§ **SUPPLIED RECORDS**:
- - - - -

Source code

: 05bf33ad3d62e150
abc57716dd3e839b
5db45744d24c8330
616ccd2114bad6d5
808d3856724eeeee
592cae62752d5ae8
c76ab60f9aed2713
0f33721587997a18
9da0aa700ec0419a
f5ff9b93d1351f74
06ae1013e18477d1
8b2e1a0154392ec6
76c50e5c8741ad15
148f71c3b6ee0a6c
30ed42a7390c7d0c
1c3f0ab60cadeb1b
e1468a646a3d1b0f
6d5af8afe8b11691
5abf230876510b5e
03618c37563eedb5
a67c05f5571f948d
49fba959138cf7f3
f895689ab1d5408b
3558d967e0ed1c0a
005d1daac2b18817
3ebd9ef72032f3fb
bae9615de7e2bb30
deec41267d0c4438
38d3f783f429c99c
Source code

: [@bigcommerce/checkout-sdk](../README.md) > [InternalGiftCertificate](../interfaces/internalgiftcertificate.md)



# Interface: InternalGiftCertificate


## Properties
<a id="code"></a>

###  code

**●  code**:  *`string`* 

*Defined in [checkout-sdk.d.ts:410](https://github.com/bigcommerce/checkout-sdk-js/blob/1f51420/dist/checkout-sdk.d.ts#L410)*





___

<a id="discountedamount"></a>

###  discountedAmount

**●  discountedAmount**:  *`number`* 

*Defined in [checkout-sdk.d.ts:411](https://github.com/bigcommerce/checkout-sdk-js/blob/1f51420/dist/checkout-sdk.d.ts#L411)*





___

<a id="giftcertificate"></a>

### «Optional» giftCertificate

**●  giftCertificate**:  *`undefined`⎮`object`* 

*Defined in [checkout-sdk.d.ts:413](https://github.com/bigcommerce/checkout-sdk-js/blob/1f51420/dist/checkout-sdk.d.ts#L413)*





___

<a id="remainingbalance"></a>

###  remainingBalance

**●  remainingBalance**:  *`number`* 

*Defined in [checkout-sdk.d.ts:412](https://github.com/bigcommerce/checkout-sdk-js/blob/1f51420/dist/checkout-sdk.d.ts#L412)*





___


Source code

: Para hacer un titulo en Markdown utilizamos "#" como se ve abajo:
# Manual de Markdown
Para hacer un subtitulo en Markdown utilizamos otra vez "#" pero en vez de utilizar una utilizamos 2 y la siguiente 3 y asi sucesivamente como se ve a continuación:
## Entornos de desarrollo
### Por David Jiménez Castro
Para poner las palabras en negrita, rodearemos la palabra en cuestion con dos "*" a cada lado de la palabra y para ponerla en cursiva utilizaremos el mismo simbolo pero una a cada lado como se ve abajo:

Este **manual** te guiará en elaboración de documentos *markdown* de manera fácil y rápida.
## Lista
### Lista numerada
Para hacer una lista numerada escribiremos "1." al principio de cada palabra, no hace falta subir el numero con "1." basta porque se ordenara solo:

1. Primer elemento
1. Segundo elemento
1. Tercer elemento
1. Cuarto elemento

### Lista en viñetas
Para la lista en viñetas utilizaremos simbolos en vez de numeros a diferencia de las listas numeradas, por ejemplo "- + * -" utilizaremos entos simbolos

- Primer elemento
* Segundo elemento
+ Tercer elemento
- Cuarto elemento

- - - - -

§ **EXERCISE INSTRUCTIONS**: State how many lines of the listing above hold the word "blob", with nothing but the number.

§ **TASK OUTPUT**: 4